[Collected data]
- - - - -

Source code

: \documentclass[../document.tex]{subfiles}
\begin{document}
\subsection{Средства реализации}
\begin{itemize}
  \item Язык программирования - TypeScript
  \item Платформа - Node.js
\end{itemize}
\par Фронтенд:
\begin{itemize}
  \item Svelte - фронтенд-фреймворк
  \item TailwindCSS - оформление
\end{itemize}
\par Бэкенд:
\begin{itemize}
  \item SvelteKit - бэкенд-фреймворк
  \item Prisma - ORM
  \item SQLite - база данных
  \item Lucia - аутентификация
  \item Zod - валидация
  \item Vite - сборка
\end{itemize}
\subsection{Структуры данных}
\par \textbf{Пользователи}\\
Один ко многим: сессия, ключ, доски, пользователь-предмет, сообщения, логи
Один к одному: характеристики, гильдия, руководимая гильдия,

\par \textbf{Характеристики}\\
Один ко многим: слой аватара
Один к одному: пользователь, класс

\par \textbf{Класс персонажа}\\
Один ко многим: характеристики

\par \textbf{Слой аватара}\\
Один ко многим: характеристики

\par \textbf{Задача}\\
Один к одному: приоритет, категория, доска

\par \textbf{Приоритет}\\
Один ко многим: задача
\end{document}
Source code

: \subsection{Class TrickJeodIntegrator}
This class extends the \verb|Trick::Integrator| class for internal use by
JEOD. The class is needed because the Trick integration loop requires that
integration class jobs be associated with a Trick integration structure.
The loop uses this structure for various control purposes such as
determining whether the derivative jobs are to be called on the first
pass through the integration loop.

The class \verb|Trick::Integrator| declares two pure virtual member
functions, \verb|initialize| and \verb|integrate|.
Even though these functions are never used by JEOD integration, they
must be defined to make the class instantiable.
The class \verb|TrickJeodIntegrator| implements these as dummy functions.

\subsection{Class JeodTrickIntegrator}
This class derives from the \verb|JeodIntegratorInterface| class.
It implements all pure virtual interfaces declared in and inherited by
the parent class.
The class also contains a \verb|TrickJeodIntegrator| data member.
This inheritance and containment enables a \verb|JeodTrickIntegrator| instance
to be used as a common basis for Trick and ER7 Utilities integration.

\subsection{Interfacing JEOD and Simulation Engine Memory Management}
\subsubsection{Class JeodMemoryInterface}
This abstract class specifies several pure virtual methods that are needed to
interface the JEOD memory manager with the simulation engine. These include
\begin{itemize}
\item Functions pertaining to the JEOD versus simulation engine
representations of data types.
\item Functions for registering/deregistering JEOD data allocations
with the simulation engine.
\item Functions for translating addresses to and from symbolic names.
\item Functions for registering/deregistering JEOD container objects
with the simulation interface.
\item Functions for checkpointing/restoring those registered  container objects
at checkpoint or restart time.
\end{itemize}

- - - - -

Transcribe the data exactly.

Source code

: \documentclass[../document.tex]{subfiles}
\begin{document}
\subsection{Средства реализации}
\begin{itemize}
  \item Язык программирования - TypeScript
  \item Платформа - Node.js
\end{itemize}
\par Фронтенд:
\begin{itemize}
  \item Svelte - фронтенд-фреймворк
  \item TailwindCSS - оформление
\end{itemize}
\par Бэкенд:
\begin{itemize}
  \item SvelteKit - бэкенд-фреймворк
  \item Prisma - ORM
  \item SQLite - база данных
  \item Lucia - аутентификация
  \item Zod - валидация
  \item Vite - сборка
\end{itemize}
\subsection{Структуры данных}
\par \textbf{Пользователи}\\
Один ко многим: сессия, ключ, доски, пользователь-предмет, сообщения, логи
Один к одному: характеристики, гильдия, руководимая гильдия,

\par \textbf{Характеристики}\\
Один ко многим: слой аватара
Один к одному: пользователь, класс

\par \textbf{Класс персонажа}\\
Один ко многим: характеристики

\par \textbf{Слой аватара}\\
Один ко многим: характеристики

\par \textbf{Задача}\\
Один к одному: приоритет, категория, доска

\par \textbf{Приоритет}\\
Один ко многим: задача
\end{document}
Source code

: \subsection{Class TrickJeodIntegrator}
This class extends the \verb|Trick::Integrator| class for internal use by
JEOD. The class is needed because the Trick integration loop requires that
integration class jobs be associated with a Trick integration structure.
The loop uses this structure for various control purposes such as
determining whether the derivative jobs are to be called on the first
pass through the integration loop.

The class \verb|Trick::Integrator| declares two pure virtual member
functions, \verb|initialize| and \verb|integrate|.
Even though these functions are never used by JEOD integration, they
must be defined to make the class instantiable.
The class \verb|TrickJeodIntegrator| implements these as dummy functions.

\subsection{Class JeodTrickIntegrator}
This class derives from the \verb|JeodIntegratorInterface| class.
It implements all pure virtual interfaces declared in and inherited by
the parent class.
The class also contains a \verb|TrickJeodIntegrator| data member.
This inheritance and containment enables a \verb|JeodTrickIntegrator| instance
to be used as a common basis for Trick and ER7 Utilities integration.

\subsection{Interfacing JEOD and Simulation Engine Memory Management}
\subsubsection{Class JeodMemoryInterface}
This abstract class specifies several pure virtual methods that are needed to
interface the JEOD memory manager with the simulation engine. These include
\begin{itemize}
\item Functions pertaining to the JEOD versus simulation engine
representations of data types.
\item Functions for registering/deregistering JEOD data allocations
with the simulation engine.
\item Functions for translating addresses to and from symbolic names.
\item Functions for registering/deregistering JEOD container objects
with the simulation interface.
\item Functions for checkpointing/restoring those registered  container objects
at checkpoint or restart time.
\end{itemize}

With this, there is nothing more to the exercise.